Mit ihren Warnstreiks in der 2. Woche in Folge vor verschiedenen Betrieben in der Region Küste möchte die IG Metall den Druck in der laufenden Tarifbewegung in der Metall- und Elektroindustrie erhöhen. Sie kämpft unter anderem um 4 Prozent mehr Lohn für 12 Monate, um eine 4-Tage-Woche (32 Stunden Arbeitsstunden) als einsetzbares Instrument zur Beschäftigungssicherung und Zukunftssicherung im Allgemeinen. 

Die bisherigen Angebote der Arbeitgeberseite seien "unanständig", sagte Gewerkschafts-Sekretär Paul Naujoks in Dinklage vor rund 60 Beschäftigten. Immer von einer Krisensituation zu sprechen, sei "eine Frechheit". Die IG Metall kämpfe dafür, "dass ihr mehr Geld in der Tasche habt und das dann auch ausgeben könnt". Die Gewerkschaft wolle einen Tarifabschluss, der eine Zukunftsperspektive biete und die Einkommen stabilisiert.

„Ihr habt den Betrieb durch die bisherige Corona-Krise getragen. Ihr habt durchgezogen, trotz finanzieller Einbußen durch Kurzarbeit oder Mehrbelastung durch fehlende Kinderbetreuung", sagte Naujoks. "Deshalb sind eure Forderungen nach Sicherheit und einer deutlichen Entgeltsteigerung mehr als berechtigt." Alles andere wäre blanker Hohn mit Blick auf die täglichen Anstrengungen.

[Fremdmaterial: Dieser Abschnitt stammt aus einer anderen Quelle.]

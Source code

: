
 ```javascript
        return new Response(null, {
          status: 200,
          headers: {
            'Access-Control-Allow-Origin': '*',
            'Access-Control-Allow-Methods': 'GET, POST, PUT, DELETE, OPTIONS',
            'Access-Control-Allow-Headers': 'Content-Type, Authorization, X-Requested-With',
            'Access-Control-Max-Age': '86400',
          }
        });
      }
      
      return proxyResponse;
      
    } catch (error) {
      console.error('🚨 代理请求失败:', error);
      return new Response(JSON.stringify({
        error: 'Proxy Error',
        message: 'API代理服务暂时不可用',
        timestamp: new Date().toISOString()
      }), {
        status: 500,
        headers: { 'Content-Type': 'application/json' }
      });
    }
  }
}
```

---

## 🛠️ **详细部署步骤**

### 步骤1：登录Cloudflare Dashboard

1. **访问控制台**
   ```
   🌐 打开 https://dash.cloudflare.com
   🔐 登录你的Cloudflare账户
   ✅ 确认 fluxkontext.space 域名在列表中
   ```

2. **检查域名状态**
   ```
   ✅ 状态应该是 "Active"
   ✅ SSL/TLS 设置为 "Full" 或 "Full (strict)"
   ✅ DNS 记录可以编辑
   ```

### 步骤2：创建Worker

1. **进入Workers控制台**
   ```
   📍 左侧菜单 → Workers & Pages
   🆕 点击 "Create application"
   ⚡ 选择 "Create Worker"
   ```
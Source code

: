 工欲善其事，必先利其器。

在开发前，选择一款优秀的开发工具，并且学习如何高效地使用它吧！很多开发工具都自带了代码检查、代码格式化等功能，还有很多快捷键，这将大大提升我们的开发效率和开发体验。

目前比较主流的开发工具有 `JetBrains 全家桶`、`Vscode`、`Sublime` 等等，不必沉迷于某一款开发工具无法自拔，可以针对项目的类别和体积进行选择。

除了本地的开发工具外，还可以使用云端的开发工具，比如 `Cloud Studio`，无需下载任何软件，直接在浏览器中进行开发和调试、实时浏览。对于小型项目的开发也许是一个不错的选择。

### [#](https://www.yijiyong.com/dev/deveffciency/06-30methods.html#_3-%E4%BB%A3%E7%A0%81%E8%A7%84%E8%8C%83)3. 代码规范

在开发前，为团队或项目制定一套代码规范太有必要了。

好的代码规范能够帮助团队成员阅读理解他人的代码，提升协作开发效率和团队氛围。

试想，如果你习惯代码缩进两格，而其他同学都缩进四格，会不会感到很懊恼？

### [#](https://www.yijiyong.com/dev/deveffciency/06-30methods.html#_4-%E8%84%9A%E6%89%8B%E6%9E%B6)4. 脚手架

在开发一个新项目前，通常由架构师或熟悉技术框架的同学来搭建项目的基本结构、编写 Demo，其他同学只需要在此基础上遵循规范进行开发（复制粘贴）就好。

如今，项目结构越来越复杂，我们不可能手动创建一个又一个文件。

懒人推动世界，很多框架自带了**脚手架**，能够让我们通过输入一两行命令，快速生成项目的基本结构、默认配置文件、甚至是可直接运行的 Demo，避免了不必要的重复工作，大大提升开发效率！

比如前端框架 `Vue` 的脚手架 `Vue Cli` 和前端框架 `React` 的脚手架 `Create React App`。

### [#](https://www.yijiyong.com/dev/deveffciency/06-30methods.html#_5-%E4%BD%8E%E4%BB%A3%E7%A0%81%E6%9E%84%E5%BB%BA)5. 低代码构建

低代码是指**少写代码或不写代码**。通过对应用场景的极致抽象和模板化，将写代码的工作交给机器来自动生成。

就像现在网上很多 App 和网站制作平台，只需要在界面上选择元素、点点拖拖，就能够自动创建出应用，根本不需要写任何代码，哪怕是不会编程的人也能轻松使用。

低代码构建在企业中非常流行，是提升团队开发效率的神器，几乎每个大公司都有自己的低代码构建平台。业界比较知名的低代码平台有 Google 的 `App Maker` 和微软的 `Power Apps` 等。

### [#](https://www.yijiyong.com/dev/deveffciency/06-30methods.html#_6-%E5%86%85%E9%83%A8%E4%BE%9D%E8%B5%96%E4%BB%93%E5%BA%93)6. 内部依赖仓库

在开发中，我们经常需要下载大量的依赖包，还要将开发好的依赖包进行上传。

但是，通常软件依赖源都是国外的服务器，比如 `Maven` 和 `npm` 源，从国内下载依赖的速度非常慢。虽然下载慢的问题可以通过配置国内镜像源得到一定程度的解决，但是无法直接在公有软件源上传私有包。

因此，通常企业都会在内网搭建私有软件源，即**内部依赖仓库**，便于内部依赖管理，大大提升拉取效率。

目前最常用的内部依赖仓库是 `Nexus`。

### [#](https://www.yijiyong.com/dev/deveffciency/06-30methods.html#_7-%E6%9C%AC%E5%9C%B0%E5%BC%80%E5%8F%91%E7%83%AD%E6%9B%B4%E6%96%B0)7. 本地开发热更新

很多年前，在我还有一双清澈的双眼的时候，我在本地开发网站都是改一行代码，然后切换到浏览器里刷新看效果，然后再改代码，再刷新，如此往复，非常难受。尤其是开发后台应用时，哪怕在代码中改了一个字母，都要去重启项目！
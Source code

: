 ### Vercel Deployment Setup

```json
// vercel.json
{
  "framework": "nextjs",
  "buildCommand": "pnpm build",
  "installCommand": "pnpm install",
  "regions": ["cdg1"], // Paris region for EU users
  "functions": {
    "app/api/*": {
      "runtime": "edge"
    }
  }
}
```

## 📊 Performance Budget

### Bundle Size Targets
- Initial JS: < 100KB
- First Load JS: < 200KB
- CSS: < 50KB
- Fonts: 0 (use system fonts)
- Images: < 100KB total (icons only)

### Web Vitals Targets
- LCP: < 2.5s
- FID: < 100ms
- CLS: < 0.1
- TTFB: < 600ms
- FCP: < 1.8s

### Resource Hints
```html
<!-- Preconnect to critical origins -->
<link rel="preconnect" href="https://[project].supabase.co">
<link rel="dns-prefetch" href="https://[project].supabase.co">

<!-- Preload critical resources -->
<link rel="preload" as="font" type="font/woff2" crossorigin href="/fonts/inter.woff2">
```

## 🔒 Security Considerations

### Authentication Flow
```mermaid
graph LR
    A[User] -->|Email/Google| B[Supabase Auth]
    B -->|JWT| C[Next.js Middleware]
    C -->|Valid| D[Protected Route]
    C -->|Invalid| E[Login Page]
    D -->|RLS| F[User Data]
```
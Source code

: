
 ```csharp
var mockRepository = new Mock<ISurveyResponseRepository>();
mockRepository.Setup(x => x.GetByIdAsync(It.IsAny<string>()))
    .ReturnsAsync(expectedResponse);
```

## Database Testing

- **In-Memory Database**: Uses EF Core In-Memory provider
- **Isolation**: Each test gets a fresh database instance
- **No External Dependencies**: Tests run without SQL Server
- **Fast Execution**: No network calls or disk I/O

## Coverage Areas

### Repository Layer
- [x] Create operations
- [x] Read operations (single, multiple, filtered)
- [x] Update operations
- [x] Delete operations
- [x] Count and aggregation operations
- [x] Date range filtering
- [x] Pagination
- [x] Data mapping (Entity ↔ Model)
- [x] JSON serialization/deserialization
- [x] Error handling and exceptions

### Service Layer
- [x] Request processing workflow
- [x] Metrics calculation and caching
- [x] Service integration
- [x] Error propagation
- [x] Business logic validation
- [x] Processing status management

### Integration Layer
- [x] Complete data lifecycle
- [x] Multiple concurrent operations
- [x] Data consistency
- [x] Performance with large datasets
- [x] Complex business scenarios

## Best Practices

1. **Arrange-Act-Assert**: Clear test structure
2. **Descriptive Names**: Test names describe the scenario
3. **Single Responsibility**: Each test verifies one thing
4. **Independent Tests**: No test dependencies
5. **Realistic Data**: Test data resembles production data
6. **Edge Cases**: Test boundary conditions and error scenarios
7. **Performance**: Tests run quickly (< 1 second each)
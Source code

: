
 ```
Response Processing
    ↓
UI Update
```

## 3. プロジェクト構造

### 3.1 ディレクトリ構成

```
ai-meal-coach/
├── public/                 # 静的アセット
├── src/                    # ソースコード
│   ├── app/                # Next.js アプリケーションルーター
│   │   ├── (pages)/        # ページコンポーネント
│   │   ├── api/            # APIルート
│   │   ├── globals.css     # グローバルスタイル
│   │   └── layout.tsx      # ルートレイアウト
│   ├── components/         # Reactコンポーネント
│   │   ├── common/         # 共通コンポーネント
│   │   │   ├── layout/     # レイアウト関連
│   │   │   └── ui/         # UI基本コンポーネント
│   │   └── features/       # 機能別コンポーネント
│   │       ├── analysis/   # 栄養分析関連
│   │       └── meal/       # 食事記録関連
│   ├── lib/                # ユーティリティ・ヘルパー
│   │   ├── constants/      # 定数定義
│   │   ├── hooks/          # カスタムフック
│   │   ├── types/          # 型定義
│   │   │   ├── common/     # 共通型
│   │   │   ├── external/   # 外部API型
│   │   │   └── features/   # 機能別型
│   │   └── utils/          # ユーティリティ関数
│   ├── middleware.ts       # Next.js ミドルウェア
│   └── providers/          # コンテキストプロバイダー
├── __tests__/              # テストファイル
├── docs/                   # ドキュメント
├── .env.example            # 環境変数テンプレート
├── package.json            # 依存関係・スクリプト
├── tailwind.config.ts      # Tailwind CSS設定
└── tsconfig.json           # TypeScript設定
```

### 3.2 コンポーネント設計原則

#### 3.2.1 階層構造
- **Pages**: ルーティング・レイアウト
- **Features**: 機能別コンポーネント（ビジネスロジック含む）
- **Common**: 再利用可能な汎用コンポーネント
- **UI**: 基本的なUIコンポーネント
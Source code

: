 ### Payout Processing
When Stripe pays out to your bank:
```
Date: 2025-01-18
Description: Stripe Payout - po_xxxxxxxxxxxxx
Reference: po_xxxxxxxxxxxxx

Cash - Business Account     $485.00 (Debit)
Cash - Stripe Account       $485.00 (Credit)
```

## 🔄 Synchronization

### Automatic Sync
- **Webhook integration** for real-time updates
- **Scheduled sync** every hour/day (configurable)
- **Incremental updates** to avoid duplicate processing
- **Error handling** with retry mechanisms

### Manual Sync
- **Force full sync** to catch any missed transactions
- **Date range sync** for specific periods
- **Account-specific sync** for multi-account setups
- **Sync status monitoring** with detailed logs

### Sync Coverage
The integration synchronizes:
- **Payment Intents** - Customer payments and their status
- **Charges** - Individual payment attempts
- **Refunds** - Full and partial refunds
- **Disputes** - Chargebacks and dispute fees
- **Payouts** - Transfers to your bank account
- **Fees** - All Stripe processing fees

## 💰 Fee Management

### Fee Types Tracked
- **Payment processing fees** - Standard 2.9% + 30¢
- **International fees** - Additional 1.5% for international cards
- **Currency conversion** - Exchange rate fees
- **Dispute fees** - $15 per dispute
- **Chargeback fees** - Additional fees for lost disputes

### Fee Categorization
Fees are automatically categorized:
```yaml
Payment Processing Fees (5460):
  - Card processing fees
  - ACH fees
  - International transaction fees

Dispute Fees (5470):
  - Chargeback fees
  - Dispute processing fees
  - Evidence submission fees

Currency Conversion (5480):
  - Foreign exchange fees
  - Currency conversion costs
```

Die Arbeitgeberseite lehnt höhere Löhne angesichts der Corona-Krise in diesem Jahr bislang ab. Sie hatte in 4 Verhandlungsrunden stattdessen wie in Nordrhein-Westfalen einen
"Mix aus Einmalzahlung und Tabellenerhöhung ab 2022" vorgeschlagen. Unter anderem in Oldenburg kommen am Freitag Metaller aus Norddeutschland zu einer zentralen Autokundgebung zusammen.